The NT bit was a minor footnote, really. The porting of NT to a new architecture was interesting, but SGI blew it by not recognizing (and enough of us were telling management this) that the market was rapidly being commoditized, which meant you needed to reformulate the plans. Build better video cards. Capture a much larger market.
The old diehard business types in SGI poo-pooed this. There was no way, in their expert opinion, that 3D graphics would ever get commoditized, and no way that desktop PC cards would ever be able to do what SGI systems did.
Ok, you can stop laughing now. They really believed that.
Shortly after these decisions, Dave Orton, Dan Vivoli and others bolted and joined nVidia, taking lots of graphics folks with them. Kai-Fu Lee bolted for Microsoft, and with the hiring of “Rocket” Rick Belluzzo, SGI appears to have bartered a large chunk of IP over to Mr Gates and crew for cash on the barrel-head. Oddly enough, “Rocket” Rick later wound up working for Mr Gates. “Rocket” Rick wasn’t a complete disaster for SGI, the momentum had been established, and the death spiral had begun. He simply hastened it.

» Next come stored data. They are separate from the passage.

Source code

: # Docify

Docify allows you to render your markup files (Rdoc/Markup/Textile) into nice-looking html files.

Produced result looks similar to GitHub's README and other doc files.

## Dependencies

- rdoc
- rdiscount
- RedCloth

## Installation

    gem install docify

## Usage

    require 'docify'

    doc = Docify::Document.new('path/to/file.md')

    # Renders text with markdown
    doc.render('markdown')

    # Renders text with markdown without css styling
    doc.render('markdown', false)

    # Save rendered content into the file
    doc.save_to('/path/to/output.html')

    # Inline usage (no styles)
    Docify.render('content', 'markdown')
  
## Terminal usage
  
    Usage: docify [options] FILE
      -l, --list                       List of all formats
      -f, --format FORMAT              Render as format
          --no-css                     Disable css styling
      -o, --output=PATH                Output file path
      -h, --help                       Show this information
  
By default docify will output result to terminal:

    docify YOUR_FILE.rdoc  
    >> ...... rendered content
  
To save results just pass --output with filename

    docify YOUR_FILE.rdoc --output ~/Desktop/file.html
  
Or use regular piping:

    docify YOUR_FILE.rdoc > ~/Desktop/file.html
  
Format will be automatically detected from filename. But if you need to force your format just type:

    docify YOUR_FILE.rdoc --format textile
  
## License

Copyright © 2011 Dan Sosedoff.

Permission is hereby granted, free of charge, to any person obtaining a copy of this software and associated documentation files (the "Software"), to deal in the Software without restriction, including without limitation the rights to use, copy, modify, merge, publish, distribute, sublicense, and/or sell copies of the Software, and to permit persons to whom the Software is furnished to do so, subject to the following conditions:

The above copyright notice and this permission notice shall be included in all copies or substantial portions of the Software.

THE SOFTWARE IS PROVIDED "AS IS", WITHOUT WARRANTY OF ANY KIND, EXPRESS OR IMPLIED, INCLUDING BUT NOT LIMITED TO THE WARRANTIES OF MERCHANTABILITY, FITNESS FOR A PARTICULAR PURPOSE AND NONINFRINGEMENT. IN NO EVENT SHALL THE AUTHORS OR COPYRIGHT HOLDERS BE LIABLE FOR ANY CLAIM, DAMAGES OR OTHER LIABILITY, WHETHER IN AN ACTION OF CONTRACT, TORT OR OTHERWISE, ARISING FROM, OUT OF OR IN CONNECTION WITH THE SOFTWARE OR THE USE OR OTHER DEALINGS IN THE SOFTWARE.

The NT machine was actually a good idea (if not a poor design). By being on the forefront of commoditization of graphics, SGI could have been where nVidia/ATI are today. Huge market, quite profitable, with a nice supercomputer division on the side. You create a new market by cannibalizing the old. This is a fact of business, you have no choice in the matter. It will happen, again and again. The foolish company will deny reality and pretend it will never happen. Then they will watch in horror and inability to act while a new company comes along and destroys their market for them, creating a newer one, and a larger one in the process. The agile company will prepare for it and be ready to cannibalize their own market once they see it is ready for it.
SGI could not deal with PC graphics adapters being able to replicate the sort of work that their big cash-cows could. So an 800M$/year market was destroyed. In favor of a $10B+/year market (100M PCs sold per year, with at least $100 graphics adapters in them).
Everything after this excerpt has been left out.